The District Court for the Southern District of New York, in The New York Times case, and the District Court for the District of Columbia and the Court of Appeals for the District of Columbia Circuit, in The Washington Post case, held that the Government had not met that burden. We agree. (Bruce, par.2) The brief opinion reflected the wide range of views of the nine judges. The Court could not come to agreement on a standard for determining how the government should handle prior restraint in subsequent cases. One of the judges that supported the decision, Justice Hugo Black, said: “In the First Amendment, the Founding Fathers gave the free press the protection it must have to fulfill its essential role in our democracy. The government abolished the power to censor the press so that the press would remain forever free to censure the government” (Liptak, par.18).
Justices Warren E. Burger, John Marshall Harlan II, and Harry A Blackmun, all agreed that the speedy delivery of the verdict and its outcome was dangerous. They all disagreed with the Court’s decision, and they wrote about their dissenting views. They believed that the case was handled too quickly for a proper ruling to be made. Justice Blackmun had a very serious opinion on the verdict.
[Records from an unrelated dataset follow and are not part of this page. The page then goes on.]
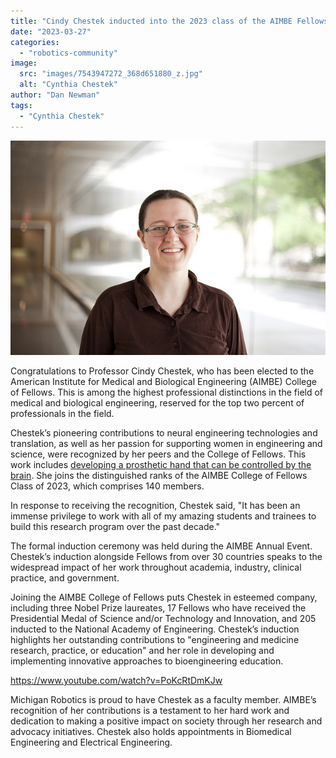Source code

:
 ```yaml
---
title: "Cindy Chestek inducted into the 2023 class of the AIMBE Fellows"
date: "2023-03-27"
categories: 
  - "robotics-community"
image: 
  src: "images/7543947272_368d651880_z.jpg"
  alt: "Cynthia Chestek"
author: "Dan Newman"
tags:
  - "Cynthia Chestek"
---
```


![Cynthia Chestek](images/7543947272_368d651880_z.jpg)

Congratulations to Professor Cindy Chestek, who has been elected to the American Institute for Medical and Biological Engineering (AIMBE) College of Fellows. This is among the highest professional distinctions in the field of medical and biological engineering, reserved for the top two percent of professionals in the field.

Chestek’s pioneering contributions to neural engineering technologies and translation, as well as her passion for supporting women in engineering and science, were recognized by her peers and the College of Fellows. This work includes [developing a prosthetic hand that can be controlled by the brain](https://2024.robotics.umich.edu/2020/an-ultra-precise-mind-controlled-prosthetic/). She joins the distinguished ranks of the AIMBE College of Fellows Class of 2023, which comprises 140 members.

<!--more-->

In response to receiving the recognition, Chestek said, "It has been an immense privilege to work with all of my amazing students and trainees to build this research program over the past decade."

The formal induction ceremony was held during the AIMBE Annual Event. Chestek’s induction alongside Fellows from over 30 countries speaks to the widespread impact of her work throughout academia, industry, clinical practice, and government.

Joining the AIMBE College of Fellows puts Chestek in esteemed company, including three Nobel Prize laureates, 17 Fellows who have received the Presidential Medal of Science and/or Technology and Innovation, and 205 inducted to the National Academy of Engineering. Chestek’s induction highlights her outstanding contributions to "engineering and medicine research, practice, or education" and her role in developing and implementing innovative approaches to bioengineering education.

https://www.youtube.com/watch?v=PoKcRtDmKJw

Michigan Robotics is proud to have Chestek as a faculty member. AIMBE’s recognition of her contributions is a testament to her hard work and dedication to making a positive impact on society through her research and advocacy initiatives. Chestek also holds appointments in Biomedical Engineering and Electrical Engineering.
He stated that printing the secrets from the Pentagon Papers could result in “the death of soldiers, the destruction of alliances, the greatly increased difficulty of negotiation with our enemies, and the inability of our diplomats to negotiate” (Cengage, par.23). The major impact of the case was that the publishing of the Pentagon Papers expedited he withdrawal of American troops from Vietnam. “At the end of 1971 there were just 160,000 American troops in South Vietnam, compared to 335,000 at the beginning of the year” (Cengage, par.24). It also had an impact on Nixon’s presidency. His attempt to find the person responsible for the leak of the report, led to Watergate. Nixon resigned on August 9, 1974, which was the first and only time in United States history.
Justice was served in the verdict of the case, because it was considered a win for supporters of the Freedom of Press. However, justice was not served for Daniel Ellsberg, who faced criminal charges for stealing the Pentagon Papers. He was charged with theft of federal property and spying. He was taken to trial in a federal court in July 1972. The trial came to an end when Judge Byrne learned that the government illegally taped Ellsberg’s conversations and stole files from his psychologist. The Judge dismissed the case on My 11, 1973. “Ellsberg faulted himself for not acting sooner against the Vietnam War and sad that whistleblowers should not be afraid to reveal secrets in an effort to save lives, even if it means going to jail” (Liptak, par.22).
In 1971, a Supreme Court ruling allowed The New York Times and The Washington Post to publish classified Pentagon Papers without the risk of government censure. Numerous legal scholars will agree that the most important case in the history of our nation that dealt with the First Amendment was the Pentagon Papers. Also, for the first time in history, the government succeeded in stopping the press for a brief time during the appeals process of the case. The Supreme Court ruled that prior restraint on freedom of speech violated the First Amendment. The Pentagon Papers case continues to be a valuable model for support of freedom of the press under the First Amendment.